[SUPPLIED DATA]

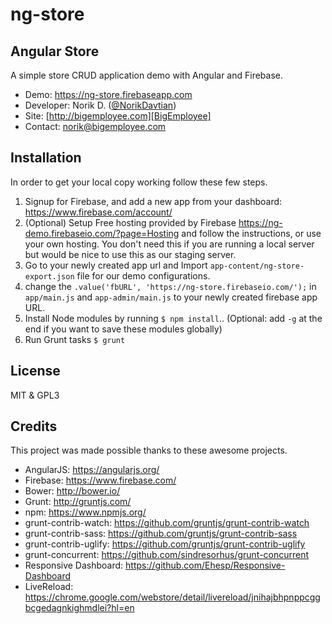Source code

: ng-store
===================================================================
Angular Store
-------------------------------------------------------------------
A simple store CRUD application demo with Angular and Firebase.

+ Demo: https://ng-store.firebaseapp.com
+ Developer: Norik D. ([@NorikDavtian])
+ Site: [http://bigemployee.com][BigEmployee]
+ Contact: norik@bigemployee.com

Installation
-------------------------------------------------------------------
In order to get your local copy working follow these few steps.

1. Signup for Firebase, and add a new app from your dashboard: https://www.firebase.com/account/
 1. (Optional) Setup Free hosting provided by Firebase https://ng-demo.firebaseio.com/?page=Hosting and follow the instructions, or use your own hosting. You don't need this if you are running a local server but would be nice to use this as our staging server.
 2. Go to your newly created app url and Import `app-content/ng-store-export.json` file for our demo configurations.
3. change the `.value('fbURL', 'https://ng-store.firebaseio.com/');` in `app/main.js` and `app-admin/main.js` to your newly created firebase app URL.
4. Install Node modules by running `$ npm install`.. (Optional: add `-g` at the end if you want to save these modules globally)
5. Run Grunt tasks `$ grunt`

License
-------------------------------------------------------------------
MIT & GPL3

Credits
-------------------------------------------------------------------
This project was made possible thanks to these awesome projects.

 + AngularJS: https://angularjs.org/
 + Firebase: https://www.firebase.com/
 + Bower: http://bower.io/
 + Grunt: http://gruntjs.com/
 + npm: https://www.npmjs.org/
 + grunt-contrib-watch: https://github.com/gruntjs/grunt-contrib-watch
 + grunt-contrib-sass: https://github.com/gruntjs/grunt-contrib-sass
 + grunt-contrib-uglify: https://github.com/gruntjs/grunt-contrib-uglify
 + grunt-concurrent: https://github.com/sindresorhus/grunt-concurrent
 + Responsive Dashboard: https://github.com/Ehesp/Responsive-Dashboard
 + LiveReload: https://chrome.google.com/webstore/detail/livereload/jnihajbhpnppcggbcgedagnkighmdlei?hl=en

[BigEmployee]: http://bigemployee.com
[@NorikDavtian]: http://twitter.com/NorikDavtian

[/SUPPLIED DATA]

• REQUIRED WORK
Search the entries for the word "these" and pick out every line that holds it.

• EXERCISE OUTPUT
In order to get your local copy working follow these few steps.
4. Install Node modules by running `$ npm install`.. (Optional: add `-g` at the end if you want to save these modules globally)
This project was made possible thanks to these awesome projects.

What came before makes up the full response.